Bagi BRGM, pelaksanaan restorasi berbasis masyarakat bukan hal yang baru. Pasalnya, pada pelaksanaan restorasi gambut periode sebelumnya, BRGM juga bekerja bersama dengan masyarakat secara langsung di tapak melalui pembentukan Desa Peduli Gambut. Dalam keterangan tertulisnya di website BRGM, Kepala BRGM Hartono menegaskan, pendekatan Konsep Desa Peduli Mangrove (DPM) akan diterapkan untuk memfasilitasi pelaksanaan kegiatan sosialisasi, edukasi, dan fasilitasi pembuatan kelompok masyarakat yang nantinya ikut dalam pengelolaan dan pengembangan ekonomi mangrove.
Kembangkan Riset Mangrove
Sementara dari aspek riset dan ilmu pengetahuan, upaya pemerintah untuk melestarikan mangrove direalisasikan melalui kolaborasi dengan perguruan tinggi dan NGO untuk menggarap riset dan kajian terapan mangrove. Dalam pelaksanaan riset terapan ini, KLHK bekerjasama denganBadan Riset dan Inovasi Nasional (BRIN) melakukan pengujian dan penerapan praktik-praktik baik konservasi dan restorasi mangrove, serta pengukuran baseline cadangan karbon untuk penyempurnaan tingkat emisi referensi hutan (Forest Reference Emission Level, FREL) ekosistem hutan mangrove. Riset juga mencakup analisis adaptasi hutan mangrove, studi produktivitas nipah untuk masyarakat, dan kajian sosial ekonomi.

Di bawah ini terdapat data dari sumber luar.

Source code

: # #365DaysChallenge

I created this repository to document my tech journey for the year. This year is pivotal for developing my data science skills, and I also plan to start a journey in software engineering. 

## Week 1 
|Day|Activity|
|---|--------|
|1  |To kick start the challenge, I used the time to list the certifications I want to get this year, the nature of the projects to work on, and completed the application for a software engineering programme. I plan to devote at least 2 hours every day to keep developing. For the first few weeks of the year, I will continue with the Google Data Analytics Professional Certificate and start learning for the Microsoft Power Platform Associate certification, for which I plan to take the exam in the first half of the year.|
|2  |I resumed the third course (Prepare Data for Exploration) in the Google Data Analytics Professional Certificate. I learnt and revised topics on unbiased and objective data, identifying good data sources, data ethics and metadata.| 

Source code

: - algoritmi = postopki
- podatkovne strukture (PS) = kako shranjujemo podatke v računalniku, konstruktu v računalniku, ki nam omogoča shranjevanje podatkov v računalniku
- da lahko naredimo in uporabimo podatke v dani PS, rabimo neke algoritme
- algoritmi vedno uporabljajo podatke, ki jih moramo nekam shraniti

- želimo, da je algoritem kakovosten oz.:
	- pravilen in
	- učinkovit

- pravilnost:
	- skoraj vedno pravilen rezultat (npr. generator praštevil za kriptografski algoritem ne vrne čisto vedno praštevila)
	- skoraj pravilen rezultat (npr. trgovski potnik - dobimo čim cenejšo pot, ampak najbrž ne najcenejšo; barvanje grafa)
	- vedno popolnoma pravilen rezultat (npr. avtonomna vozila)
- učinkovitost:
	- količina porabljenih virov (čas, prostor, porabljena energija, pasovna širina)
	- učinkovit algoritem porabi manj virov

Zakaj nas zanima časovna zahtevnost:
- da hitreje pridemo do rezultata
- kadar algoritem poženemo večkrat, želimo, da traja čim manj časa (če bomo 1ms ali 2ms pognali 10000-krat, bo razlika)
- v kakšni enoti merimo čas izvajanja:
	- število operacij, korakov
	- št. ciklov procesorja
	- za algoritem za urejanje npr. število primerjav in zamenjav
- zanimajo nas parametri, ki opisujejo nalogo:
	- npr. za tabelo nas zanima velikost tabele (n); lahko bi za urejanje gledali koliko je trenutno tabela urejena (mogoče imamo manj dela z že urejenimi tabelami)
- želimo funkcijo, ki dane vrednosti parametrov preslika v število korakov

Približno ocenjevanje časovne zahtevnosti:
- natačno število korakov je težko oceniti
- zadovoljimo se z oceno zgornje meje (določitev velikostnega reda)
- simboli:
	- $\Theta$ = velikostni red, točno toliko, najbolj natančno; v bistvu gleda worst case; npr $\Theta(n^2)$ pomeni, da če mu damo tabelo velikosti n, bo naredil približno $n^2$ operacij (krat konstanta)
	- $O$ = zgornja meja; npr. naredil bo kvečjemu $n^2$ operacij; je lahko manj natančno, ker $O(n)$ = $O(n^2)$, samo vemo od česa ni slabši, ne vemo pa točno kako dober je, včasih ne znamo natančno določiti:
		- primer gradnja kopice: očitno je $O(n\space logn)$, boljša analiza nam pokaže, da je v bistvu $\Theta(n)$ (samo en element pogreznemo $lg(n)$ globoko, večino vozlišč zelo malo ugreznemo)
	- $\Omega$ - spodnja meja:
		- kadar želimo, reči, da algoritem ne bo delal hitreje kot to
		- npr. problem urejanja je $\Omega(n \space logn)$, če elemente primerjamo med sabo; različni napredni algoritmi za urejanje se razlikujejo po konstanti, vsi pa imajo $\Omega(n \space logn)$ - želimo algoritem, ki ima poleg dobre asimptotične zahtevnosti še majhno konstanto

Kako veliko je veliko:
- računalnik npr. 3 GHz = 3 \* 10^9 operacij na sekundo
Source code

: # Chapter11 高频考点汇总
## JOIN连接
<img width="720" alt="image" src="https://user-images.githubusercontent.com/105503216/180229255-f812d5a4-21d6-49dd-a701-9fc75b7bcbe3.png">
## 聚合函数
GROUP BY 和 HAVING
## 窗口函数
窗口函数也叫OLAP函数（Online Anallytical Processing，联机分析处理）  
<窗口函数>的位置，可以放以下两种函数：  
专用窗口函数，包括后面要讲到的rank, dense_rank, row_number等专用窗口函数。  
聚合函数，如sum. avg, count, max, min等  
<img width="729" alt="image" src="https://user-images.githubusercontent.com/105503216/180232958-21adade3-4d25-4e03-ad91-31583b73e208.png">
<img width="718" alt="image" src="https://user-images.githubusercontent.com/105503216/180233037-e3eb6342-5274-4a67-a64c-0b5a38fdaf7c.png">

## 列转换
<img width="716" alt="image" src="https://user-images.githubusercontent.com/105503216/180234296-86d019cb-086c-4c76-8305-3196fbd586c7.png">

Sementara untuk membangun platform dan kelembagaan yang menjadi hub penelitian mangrove, KLHK dengan bantuan dana hibah dari Jerman menyiapkan pembentukan Pembentukan World Mangrove Centre (WMC). WMC diharapkan dapat memfasilitasi kolaborasi multipihak terkait riset mangrove, menstimulasi kegiatan-kegiatan riset mangrove oleh perguruan tinggi, serta mempromosikan pengelolaan hutan mangrove secara berkelanjutan.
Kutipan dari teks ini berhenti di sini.